Do you ever disappoint anyone in your life or ever feel like you are a failure?
Does the feeling of failure make you feel like you are worthless? Or feeling like everything you do ends up being the opposite of trying to make anyone happy. The days you feel good are the days that turn into bad with one negative word coming out of someone’s mouth. Just hearing, “ Why do you do this? Why are you such a disappointment?” End up, turning your good days into your own personal misery. We pity ourselves because we can not make people proud of us on their own because we can never live up to the expectations of what they want us to be. We can never be the PERFECT everyone wants out of us because it does not exist. I feel like such a failure to my family. I try to live up to the expectation of being perfect but when I don’t they make me feel like I am worthless, like I am never good enough for them. I always wonder to myself, “ why am I not good enough?” We have only one step and that is either to fall or to get back up again. I have a question for the people who read this article. What tears do you hold back? What pain? What fears are kept inside? The fears you have inside won’t do you any good if you do not live up to the fear that holds you back from all the accomplishment that life has to offer for you . My fear is that I am scared to be alone but I am scared to disappoint my parents even though everyday I keep doing the same mistake every single time. There are some things in life that we can’t control and that we can’t change but we have to live with. The choice that we have though is to either give up or keep on going. I wanna ask you, What are you gonna believe? Are you gonna believe in yourself? Are you gonna believe everybody’s else's judgement on you? Are you going to believe people when they say you are failure?
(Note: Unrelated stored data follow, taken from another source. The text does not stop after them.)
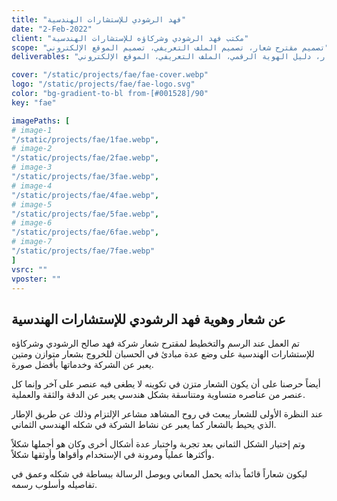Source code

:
 ```yaml
---
title: "فهد الرشودي للإستشارات الهندسية"
date: "2-Feb-2022"
client: "مكتب فهد الرشودي وشركاؤه للإستشارات الهندسية"
scope: "تصميم مقترح شعار، تصميم الملف التعريفي، تصميم الموقع الإلكتروني"
deliverables: "مقترح شعار، دليل الهوية الرقمي، الملف التعريفي، الموقع الإلكتروني"

cover: "/static/projects/fae/fae-cover.webp"
logo: "/static/projects/fae/fae-logo.svg"
color: "bg-gradient-to-bl from-[#001528]/90"
key: "fae"

imagePaths: [
# image-1
"/static/projects/fae/1fae.webp",
# image-2
"/static/projects/fae/2fae.webp",
# image-3
"/static/projects/fae/3fae.webp",
# image-4
"/static/projects/fae/4fae.webp",
# image-5
"/static/projects/fae/5fae.webp",
# image-6
"/static/projects/fae/6fae.webp",
# image-7
"/static/projects/fae/7fae.webp"
]
vsrc: ""
vposter: ""
---
```


## عن شعار وهوية فهد الرشودي للإستشارات الهندسية

تم العمل عند الرسم والتخطيط لمقترح شعار شركة فهد صالح الرشودي وشركاؤه للإستشارات الهندسية على وضع عدة مبادئ في الحسبان للخروج بشعار متوازن ومتين يعبر عن الشركة وخدماتها بأفضل صورة.

أيضاً حرصنا على أن يكون الشعار متزن في تكوينه لا يطغى فيه عنصر على آخر وإنما كل عنصر من عناصره متساوية ومتناسقة بشكل هندسي يعبر عن الدقة والثقة والعملية.

عند النظرة الأولى للشعار يبعث في روح المشاهد مشاعر الإلتزام وذلك عن طريق الإطار الذي يحيط بالشعار كما يعبر عن نشاط الشركة في شكله الهندسي الثماني.

وتم إختيار الشكل الثماني بعد تجربة واختبار عدة أشكال أخرى وكان هو أجملها شكلاً وأكثرها عملياً ومرونة في الإستخدام وأقواها وأوثقها شكلاً.

ليكون شعاراً قائماً بذاته يحمل المعاني ويوصل الرسالة ببساطة في شكله وعمق في تفاصيله وأسلوب رسمه.
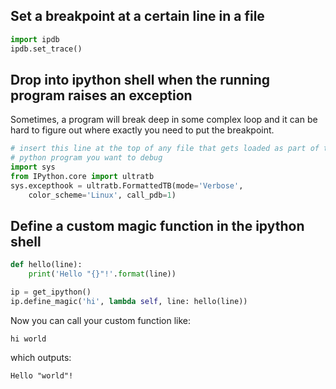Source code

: ## Set a breakpoint at a certain line in a file
```python
import ipdb
ipdb.set_trace()
```

## Drop into ipython shell when the running program raises an exception
Sometimes, a program will break deep in some complex loop and it can be hard to 
figure out where exactly you need to put the breakpoint.
```python
# insert this line at the top of any file that gets loaded as part of the 
# python program you want to debug
import sys
from IPython.core import ultratb
sys.excepthook = ultratb.FormattedTB(mode='Verbose',
    color_scheme='Linux', call_pdb=1)
```

## Define a custom magic function in the ipython shell
```python
def hello(line):
    print('Hello "{}"!'.format(line))

ip = get_ipython()
ip.define_magic('hi', lambda self, line: hello(line))
```
Now you can call your custom function like:
```
hi world
```
which outputs:
```
Hello "world"!
```

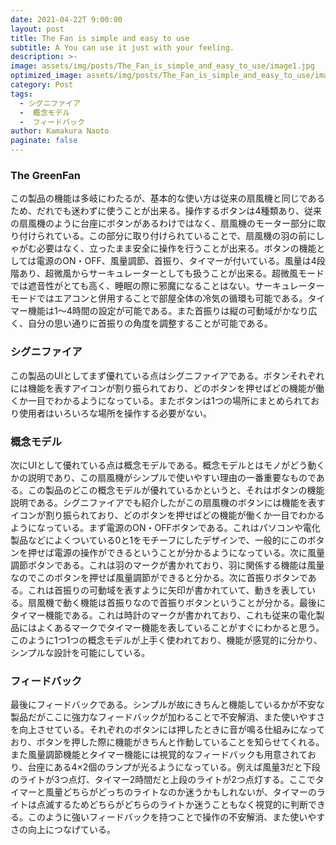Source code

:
 ```yaml
---
date: 2021-04-22T 9:00:00
layout: post
title: The Fan is simple and easy to use
subtitle: A You can use it just with your feeling.
description: >-
image: assets/img/posts/The_Fan_is_simple_and_easy_to_use/image1.jpg
optimized_image: assets/img/posts/The_Fan_is_simple_and_easy_to_use/image1_resized_thumbnail.jpg
category: Post
tags: 
  - シグニファイア
  -  概念モデル
  -  フィードバック
author: Kamakura Naoto
paginate: false
---
```


### The GreenFan
 この製品の機能は多岐にわたるが、基本的な使い方は従来の扇風機と同じであるため、だれでも迷わずに使うことが出来る。操作するボタンは4種類あり、従来の扇風機のように台座にボタンがあるわけではなく、扇風機のモーター部分に取り付けられている。この部分に取り付けられていることで、扇風機の羽の前にしゃがむ必要はなく、立ったまま安全に操作を行うことが出来る。ボタンの機能としては電源のON・OFF、風量調節、首振り、タイマーが付いている。風量は4段階あり、超微風からサーキュレーターとしても扱うことが出来る。超微風モードでは遮音性がとても高く、睡眠の際に邪魔になることはない。サーキュレーターモードではエアコンと併用することで部屋全体の冷気の循環も可能である。タイマー機能は1～4時間の設定が可能である。また首振りは縦の可動域がかなり広く、自分の思い通りに首振りの角度を調整することが可能である。

### シグニファイア
 この製品のUIとしてまず優れている点はシグニファイアである。ボタンそれぞれには機能を表すアイコンが割り振られており、どのボタンを押せばどの機能が働くか一目でわかるようになっている。またボタンは1つの場所にまとめられており使用者はいろいろな場所を操作する必要がない。

### 概念モデル
 次にUIとして優れている点は概念モデルである。概念モデルとはモノがどう動くかの説明であり、この扇風機がシンプルで使いやすい理由の一番重要なものである。この製品のどこの概念モデルが優れているかというと、それはボタンの機能説明である。シグニファイアでも紹介したがこの扇風機のボタンには機能を表すイコンが割り振られており、どのボタンを押せばどの機能が働くか一目でわかるようになっている。まず電源のON・OFFボタンである。これはパソコンや電化製品などによくついている0と1をモチーフにしたデザインで、一般的にこのボタンを押せば電源の操作ができるということが分かるようになっている。次に風量調節ボタンである。これは羽のマークが書かれており、羽に関係する機能は風量なのでこのボタンを押せば風量調節ができると分かる。次に首振りボタンである。これは首振りの可動域を表すように矢印が書かれていて、動きを表している。扇風機で動く機能は首振りなので首振りボタンということが分かる。最後にタイマー機能である。これは時計のマークが書かれており、これも従来の電化製品にはよくあるマークでタイマー機能を表していることがすぐにわかると思う。このように1つ1つの概念モデルが上手く使われており、機能が感覚的に分かり、シンプルな設計を可能にしている。

### フィードバック
 最後にフィードバックである。シンプルが故にきちんと機能しているかが不安な製品だがここに強力なフィードバックが加わることで不安解消、また使いやすさを向上させている。それぞれのボタンには押したときに音が鳴る仕組みになっており、ボタンを押した際に機能がきちんと作動していることを知らせてくれる。また風量調節機能とタイマー機能には視覚的なフィードバックも用意されており、台座にある4×2個のランプが光るようになっている。例えば風量3だと下段のライトが3つ点灯、タイマー2時間だと上段のライトが2つ点灯する。ここでタイマーと風量どちらがどっちのライトなのか迷うかもしれないが、タイマーのライトは点滅するためどちらがどちらのライトか迷うこともなく視覚的に判断できる。このように強いフィードバックを持つことで操作の不安解消、また使いやすさの向上につなげている。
When somebody puts you down, don’t let them make you feel like you don’t belong or that you disappoint because really you are neither of these things. You are strong within, always remember that. You never have to do this alone, hold onto that person that will keep you up and never let you fall. People never realize the words you say can really break us in the inside. Those words can make us do the unexpected.
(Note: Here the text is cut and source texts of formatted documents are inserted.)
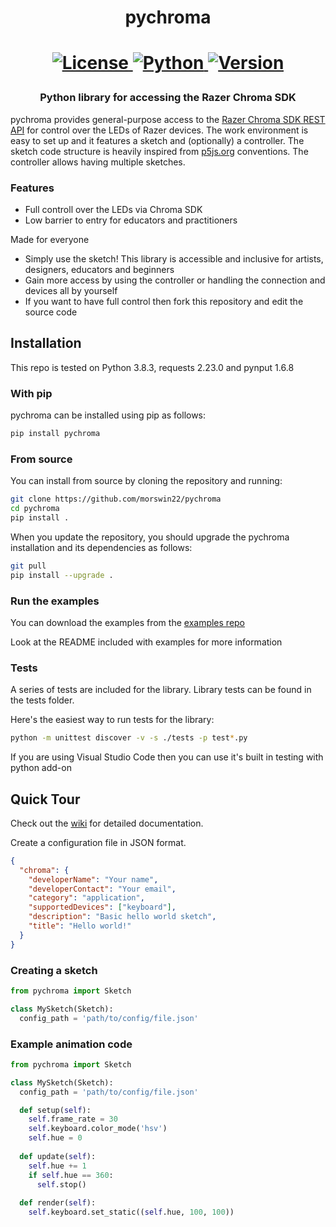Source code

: <h1 align="center">
  pychroma
<h1>

<p align="center">
  <a href="https://github.com/morswin22/pychroma/blob/master/LICENSE">
    <img alt="License" src="https://img.shields.io/github/license/morswin22/pychroma">
  </a>
  <a href="https://www.python.org/downloads/">
    <img alt="Python" src="https://img.shields.io/pypi/pyversions/pychroma">
  </a>
  <a href="https://pypi.org/project/pychroma/">
    <img alt="Version" src="https://img.shields.io/pypi/v/pychroma">
  </a>
</p>

<h3 align="center">
  Python library for accessing the Razer Chroma SDK
</h3>

pychroma provides general-purpose access to the [Razer Chroma SDK REST API](https://assets.razerzone.com/dev_portal/REST/html/index.html) for control over the LEDs of Razer devices. 
The work environment is easy to set up and it features a sketch and (optionally) a controller. The sketch code structure is heavily inspired from [p5js.org](https://p5js.org/) conventions. The controller allows having multiple sketches.

### Features

* Full controll over the LEDs via Chroma SDK
* Low barrier to entry for educators and practitioners

Made for everyone

* Simply use the sketch! This library is accessible and inclusive for artists, designers, educators and beginners
* Gain more access by using the controller or handling the connection and devices all by yourself
* If you want to have full control then fork this repository and edit the source code

## Installation

This repo is tested on Python 3.8.3, requests 2.23.0 and pynput 1.6.8

### With pip
pychroma can be installed using pip as follows:
```bash
pip install pychroma
```

### From source
You can install from source by cloning the repository and running:
```bash
git clone https://github.com/morswin22/pychroma
cd pychroma
pip install .
```

When you update the repository, you should upgrade the pychroma installation and its dependencies as follows:
```bash
git pull
pip install --upgrade .
```

### Run the examples
You can download the examples from the [examples repo](https://github.com/morswin22/pychroma-examples)

Look at the README included with examples for more information

### Tests
A series of tests are included for the library. Library tests can be found in the tests folder.

Here's the easiest way to run tests for the library:
```bash
python -m unittest discover -v -s ./tests -p test*.py
```

If you are using Visual Studio Code then you can use it's built in testing with python add-on

## Quick Tour
Check out the [wiki](https://github.com/morswin22/pychroma/wiki) for detailed documentation.

Create a configuration file in JSON format.
```json
{
  "chroma": {
    "developerName": "Your name",
    "developerContact": "Your email",
    "category": "application",
    "supportedDevices": ["keyboard"],
    "description": "Basic hello world sketch",
    "title": "Hello world!"
  }
}
```

### Creating a sketch
```python
from pychroma import Sketch

class MySketch(Sketch):
  config_path = 'path/to/config/file.json'
```

### Example animation code
```python
from pychroma import Sketch

class MySketch(Sketch):
  config_path = 'path/to/config/file.json'

  def setup(self):
    self.frame_rate = 30
    self.keyboard.color_mode('hsv')
    self.hue = 0
    
  def update(self):
    self.hue += 1
    if self.hue == 360:
      self.stop()
    
  def render(self):
    self.keyboard.set_static((self.hue, 100, 100))
```

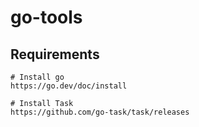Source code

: # go-tools

## Requirements
```
# Install go
https://go.dev/doc/install

# Install Task
https://github.com/go-task/task/releases
```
My mom always expects high of me. Never puts her love before her expectations of her own child. I never get to make the decisions. The teachers that I have never think that I know best. They think whatever they do is the right decision but is it really the right decision? I push people away because when I put my trust in them to let me make my own decisions they never let me do them and they ask me why I always do everything wrong. Why I can never do the most simplest things? Everytime I hear the word disappointment, I feel like every piece of me just breaks away. I don’t mean to disappoint or to be a failure to my family or anyone else, they just never understand the hardships that I do every day to try and do what they want of me. It is hard to please everyone, when you can’t even please yourself. If I showed this to my parents, they would probably think this is stupid but that is because they don’t understand. I hate feeling like I am a failure or a disappointment, I feel like I do not deserve ever to feel this way and you shouldn’t either. You should do what you think is best not what others think because even if they are disappointed in you . That shouldn’t matter because only the way you think of yourself is what matters not the other way around. Remember, don’t ever choose to feel like failure, make yourself feel like a winner in the inside.